The Respondent did not reply to the Complainant’s contentions.

The fact that the Respondent has not submitted a Response does not automatically result in a decision in favour of the Complainant. However, the failure of the Respondent to file a Response may result in the Panel drawing certain inferences from the Complainant’s evidence. The Panel may accept all reasonable and supported allegations and inferences following from the Complaint as true (see Entertainment Shopping AG v. Nischal Soni, Sonik Technologies, WIPO Case No. D2009-1437 and Charles Jourdan Holding AG v. AAIM, WIPO Case No. D2000-0403).

7. Discussion and Findings

Under paragraph 4(a) of the Policy, the burden of proof lies with the Complainant to show each of the following three elements:

(a) the Disputed Domain Name is identical or confusingly similar to a trade mark or service mark in which the Complainant has rights;

(b) the Respondent has no rights or legitimate interests in respect of the Disputed Domain Name; and

(c) the Disputed Domain Name has been registered and is being used by the Respondent in bad faith.

A. Identical or Confusingly Similar

The Panel accepts that the Complainant has rights in respect of the BIG CARTEL trade mark on the basis of its registration for such trade mark in the United States dated February 10, 2009.

It is a well-established rule that in making an enquiry as to whether a trade mark is identical or confusingly similar to a domain name, the domain extension, in this case <.tv>, should be disregarded (Rohde & Schwartz GmbH & Co. KG v Pertshire Marketing Ltd, WIPO Case No. D2006-0762).

The Disputed Domain Name incorporates the BIG CARTEL trade mark in its entirety and in terms of both visual and aural characteristics, is an identical reproduction of the Complainant’s trade mark.

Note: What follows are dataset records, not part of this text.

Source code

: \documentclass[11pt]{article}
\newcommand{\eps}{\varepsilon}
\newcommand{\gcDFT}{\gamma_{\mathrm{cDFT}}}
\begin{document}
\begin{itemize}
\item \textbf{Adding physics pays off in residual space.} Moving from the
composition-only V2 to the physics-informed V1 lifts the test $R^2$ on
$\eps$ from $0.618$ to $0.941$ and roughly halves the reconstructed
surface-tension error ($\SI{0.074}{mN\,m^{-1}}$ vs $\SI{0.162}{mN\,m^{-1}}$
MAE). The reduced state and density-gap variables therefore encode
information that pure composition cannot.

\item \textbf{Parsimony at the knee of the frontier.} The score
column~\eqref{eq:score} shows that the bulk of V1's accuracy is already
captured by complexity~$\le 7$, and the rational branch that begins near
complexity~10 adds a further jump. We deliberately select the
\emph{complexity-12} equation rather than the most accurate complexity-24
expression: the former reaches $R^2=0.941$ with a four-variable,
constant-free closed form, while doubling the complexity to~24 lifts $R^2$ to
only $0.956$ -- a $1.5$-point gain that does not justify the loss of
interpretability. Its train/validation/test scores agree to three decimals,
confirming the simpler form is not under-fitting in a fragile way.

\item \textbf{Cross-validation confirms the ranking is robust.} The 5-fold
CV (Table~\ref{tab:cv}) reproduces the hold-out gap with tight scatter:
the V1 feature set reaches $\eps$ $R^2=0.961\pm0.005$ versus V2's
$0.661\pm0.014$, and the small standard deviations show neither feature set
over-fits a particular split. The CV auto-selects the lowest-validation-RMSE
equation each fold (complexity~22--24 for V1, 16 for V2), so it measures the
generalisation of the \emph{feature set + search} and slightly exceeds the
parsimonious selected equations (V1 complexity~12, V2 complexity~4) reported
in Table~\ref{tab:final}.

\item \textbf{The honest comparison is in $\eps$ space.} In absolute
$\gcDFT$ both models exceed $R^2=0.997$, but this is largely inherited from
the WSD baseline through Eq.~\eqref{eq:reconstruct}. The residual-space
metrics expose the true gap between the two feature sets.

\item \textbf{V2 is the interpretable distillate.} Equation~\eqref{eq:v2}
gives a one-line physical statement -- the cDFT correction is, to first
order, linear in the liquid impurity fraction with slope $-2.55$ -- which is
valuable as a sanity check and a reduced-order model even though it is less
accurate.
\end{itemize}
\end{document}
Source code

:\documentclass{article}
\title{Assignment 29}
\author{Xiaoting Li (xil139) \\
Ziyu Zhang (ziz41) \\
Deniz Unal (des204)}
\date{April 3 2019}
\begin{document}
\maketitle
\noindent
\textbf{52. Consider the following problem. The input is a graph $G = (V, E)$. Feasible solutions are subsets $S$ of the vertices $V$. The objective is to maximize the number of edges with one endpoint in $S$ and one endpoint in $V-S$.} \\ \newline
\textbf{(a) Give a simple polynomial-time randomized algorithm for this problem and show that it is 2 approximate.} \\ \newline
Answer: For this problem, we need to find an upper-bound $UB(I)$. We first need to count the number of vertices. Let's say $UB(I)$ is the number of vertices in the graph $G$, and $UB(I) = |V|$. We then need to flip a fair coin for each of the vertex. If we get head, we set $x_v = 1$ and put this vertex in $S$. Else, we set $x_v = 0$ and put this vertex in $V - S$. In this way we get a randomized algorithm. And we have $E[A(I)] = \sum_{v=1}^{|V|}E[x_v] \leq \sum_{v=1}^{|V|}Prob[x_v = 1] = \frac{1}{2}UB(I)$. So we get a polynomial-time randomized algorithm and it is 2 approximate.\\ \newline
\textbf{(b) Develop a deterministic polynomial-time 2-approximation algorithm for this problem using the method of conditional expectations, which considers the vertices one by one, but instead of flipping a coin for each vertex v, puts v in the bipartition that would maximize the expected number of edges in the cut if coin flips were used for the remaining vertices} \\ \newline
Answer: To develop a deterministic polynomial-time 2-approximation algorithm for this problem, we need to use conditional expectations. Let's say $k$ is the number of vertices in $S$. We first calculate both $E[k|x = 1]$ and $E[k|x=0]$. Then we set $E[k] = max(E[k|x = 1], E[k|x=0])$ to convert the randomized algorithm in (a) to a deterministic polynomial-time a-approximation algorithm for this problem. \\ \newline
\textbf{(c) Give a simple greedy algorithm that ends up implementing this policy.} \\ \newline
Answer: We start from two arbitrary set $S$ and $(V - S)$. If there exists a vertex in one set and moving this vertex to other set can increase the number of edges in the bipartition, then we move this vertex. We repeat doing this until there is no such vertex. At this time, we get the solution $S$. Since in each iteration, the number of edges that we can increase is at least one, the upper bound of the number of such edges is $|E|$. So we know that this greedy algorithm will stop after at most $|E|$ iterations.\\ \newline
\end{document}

The Panel accordingly finds that the Disputed Domain Name is identical to the BIG CARTEL mark in which the Complainant has rights, and that element 4(a)(i) of the Policy is satisfied.

B. Rights or Legitimate Interests

Paragraph 2.1 of the WIPO Overview of WIPO Panel Views on Selected UDRP Questions (Second Edition) states that once a complainant makes a prima facie case in respect of the lack of rights or legitimate interests of the respondent, the onus shifts to the respondent who must discharge the burden of proving that it has rights or legitimate interests in the disputed domain name. Where the respondent fails to do so, a complainant is deemed to have satisfied paragraph 4(a)(ii) of the Policy.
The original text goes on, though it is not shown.